A recent issue of Nautilus has an interesting story about "Nuclear Pasta": What Neutron Stars, Lasagna, and Waffles Have in Common
Hot fluids of neutrons that flow without friction, superconductors made of protons, and a solid crust built of exotic atoms—features like these make neutron stars some of the strangest objects we've found in the cosmos so far. They pack all the mass of a star into a sphere the size of a city, resulting in states of matter we just don't have on Earth.
And yet, despite their extreme weirdness, neutron stars contain a mishmash of vaguely familiar features, as if seen darkly through a funhouse mirror. One of the weirdest is the fact that deep inside a neutron star you can find a whole menu full of (nuclear) pasta.

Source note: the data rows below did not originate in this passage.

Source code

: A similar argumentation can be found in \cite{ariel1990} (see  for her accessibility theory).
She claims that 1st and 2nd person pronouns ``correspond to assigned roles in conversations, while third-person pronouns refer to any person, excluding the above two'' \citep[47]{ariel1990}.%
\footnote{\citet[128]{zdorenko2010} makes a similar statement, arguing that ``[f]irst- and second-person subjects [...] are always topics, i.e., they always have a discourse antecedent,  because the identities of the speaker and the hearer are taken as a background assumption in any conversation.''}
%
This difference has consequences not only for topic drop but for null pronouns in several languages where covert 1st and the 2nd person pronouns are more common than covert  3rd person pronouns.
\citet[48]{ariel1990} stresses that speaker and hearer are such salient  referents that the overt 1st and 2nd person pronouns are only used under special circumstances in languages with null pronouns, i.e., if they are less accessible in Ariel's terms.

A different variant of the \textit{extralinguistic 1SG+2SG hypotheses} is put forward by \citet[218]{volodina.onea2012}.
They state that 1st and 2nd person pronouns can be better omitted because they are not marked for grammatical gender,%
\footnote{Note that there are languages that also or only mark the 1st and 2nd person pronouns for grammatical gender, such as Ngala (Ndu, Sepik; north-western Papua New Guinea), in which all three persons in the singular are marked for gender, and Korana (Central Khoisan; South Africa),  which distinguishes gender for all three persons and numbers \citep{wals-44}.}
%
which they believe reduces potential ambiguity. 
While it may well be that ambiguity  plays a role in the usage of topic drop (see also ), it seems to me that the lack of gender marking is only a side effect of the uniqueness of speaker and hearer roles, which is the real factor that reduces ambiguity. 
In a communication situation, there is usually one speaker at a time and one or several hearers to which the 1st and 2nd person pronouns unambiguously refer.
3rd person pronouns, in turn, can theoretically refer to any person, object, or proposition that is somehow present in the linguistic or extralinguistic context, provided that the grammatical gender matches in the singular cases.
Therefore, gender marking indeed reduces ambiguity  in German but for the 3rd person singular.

The pasta is made of protons and neutrons, held together by the extreme pressures. These oddball nuclei arrange themselves into weird configurations that Matt Caplan of Indiana University and his colleagues call "nuclear pasta."[1] The pasta layer lies in the inner crust, a transitional zone between a neutron star's outer crust and core. In the top of this layer, the nuclei form blobs called "gnocchi." Deeper down, they join together into cylindrical shapes called "spaghetti." More pressure, and the spaghetti compresses into "lasagna": flattish sheets of nuclear matter. Then the pasta transitions into "anti-pasta": The sheets of lasagna form cylindrical hollows where neutrons begin leaking out, which Caplan calls "anti-spaghetti." And finally, when the pressure is high enough, those hollows break into small bubbles, the "anti-gnocchi" phase.
The Nautilus goes on to explain how the researchers came to these conclusions based on the observation of a variety of neutron stars known as magnetars which, when undergoing a "star quake", cast off vast amounts of gamma rays. I found the article to be very readable and understandable by a lay person.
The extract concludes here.